The Emporium opens with the first frost of winter. It is the same every year. Across the city, when children wake to see ferns of white stretched across their windows, or walk to school to hear ice crackling underfoot, the whispers begin: the Emporium is open! 

It is 1917, and London has spent years in the shadow of the First World War. In the heart of Mayfair, though, there is a place of hope. A place where children’s dreams can come true, where the impossible becomes possible – that place is Papa Jack’s Toy Emporium.

For years Papa Jack has created and sold his famous magical toys: hobby horses, patchwork dogs and bears that seem alive, toy boxes bigger on the inside than out, ‘instant trees’ that sprout from boxes, tin soldiers that can fight battles on their own. Now his sons, Kaspar and Emil, are just old enough to join the family trade. Into this family comes a young Cathy Wray – homeless and vulnerable. The Emporium takes her in, makes her one of its own. But Cathy is about to discover that while all toy shops are places of wonder, only one is truly magical…

Published by Del Ray

Purchase Links

Amazon UK

Hive.co.uk

Book Depository

MY REVIEW

A very original, magical and dark story!! And a gorgeous cover!! I started off reading this completely lost in a magical world in Papa Jacks’ Emporium full of the most wonderful toys – toy soldiers that fight their own battles, instant trees and animals who appear that they are alive – but behind the toys is a family fighting their own battles, and a girl who is running away.
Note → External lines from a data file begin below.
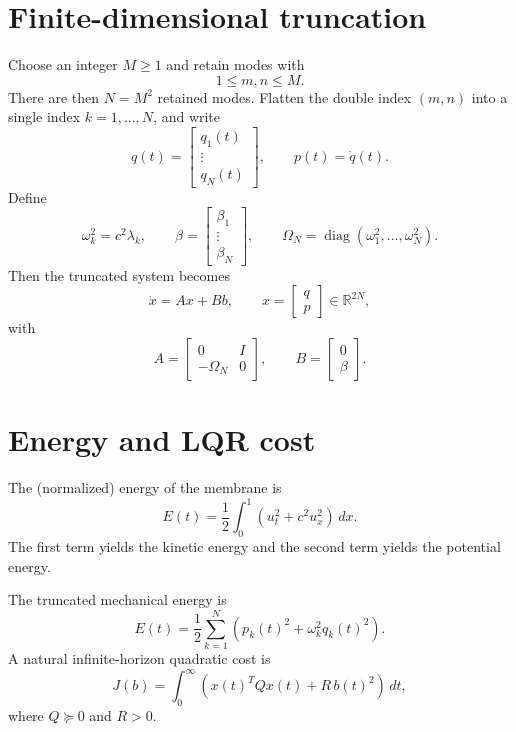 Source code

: \documentclass[11pt]{article}
\newcommand{\R}{\mathbb{R}}
\newcommand{\dd}{\,d}
\begin{document}
\section{Finite-dimensional truncation}
Choose an integer $M\ge 1$ and retain modes with
\[
1\le m,n\le M.
\]
There are then $N=M^2$ retained modes. Flatten the double index 
$(m,n)$ into a single index $k=1,\dots,N$, and write
\[
q(t)=\begin{bmatrix} q_1(t) \\ \vdots \\ q_N(t) \end{bmatrix},
\qquad
p(t)=\dot q(t).
\]
Define
\[
\omega_k^2=c^2\lambda_k,
\qquad
\beta=\begin{bmatrix}\beta_1 \\ \vdots \\ \beta_N\end{bmatrix},
\qquad
\Omega_N = \operatorname{diag}(\omega_1^2,\dots,\omega_N^2).
\]
Then the truncated system becomes
\begin{equation}
\label{eq:firstorder}
\dot x = A x + B b,
\qquad
x=\begin{bmatrix} q \\ p \end{bmatrix}\in\R^{2N},
\end{equation}
with
\begin{equation}
\label{eq:AB}
A=
\begin{bmatrix}
0 & I \\
-\Omega_N & 0
\end{bmatrix},
\qquad
B=
\begin{bmatrix}
0 \\
\beta
\end{bmatrix}.
\end{equation}

\section{Energy and LQR cost}
The (normalized) energy of the membrane is
\begin{equation}
E(t)=\frac12\int_{0}^{1}(u_t^2 + c^2 u_x^2)\,dx.
\end{equation}
The first term yields the kinetic energy and the second term
yields the potential energy.

The truncated mechanical energy is
\begin{equation}
\label{eq:energy}
E(t)=\frac12\sum_{k=1}^N \left(p_k(t)^2 + \omega_k^2 q_k(t)^2\right).
\end{equation}
A natural infinite-horizon quadratic cost is
\begin{equation}
\label{eq:cost}
J(b)=\int_0^{\infty} \left( x(t)^T Q x(t) + R\,b(t)^2 \right)\dd t,
\end{equation}
where $Q\succeq 0$ and $R>0$.
\end{document}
Cathy is a young girl who is pregnant and has brought shame on her family so they are ready to send her away, but she takes matters into her own hands and boards the train from Leigh On Sea to London where she goes for a job interview at the Emporium – it has a way of taking in waifs and strays so she is the perfect employee for them. You just have to not stop remembering what it is like to be a child and see the magic in everything. She loves her new life there and is taken to the heart of the family very quickly.

Brothers Emil and Kaspar both work for their father at the Emporium and are always trying to outdo one another with creating the most wonderful new toy. But Kaspar soon has to go off to War while Emil stays behind to help run the business and life soon takes a darker twist for them all.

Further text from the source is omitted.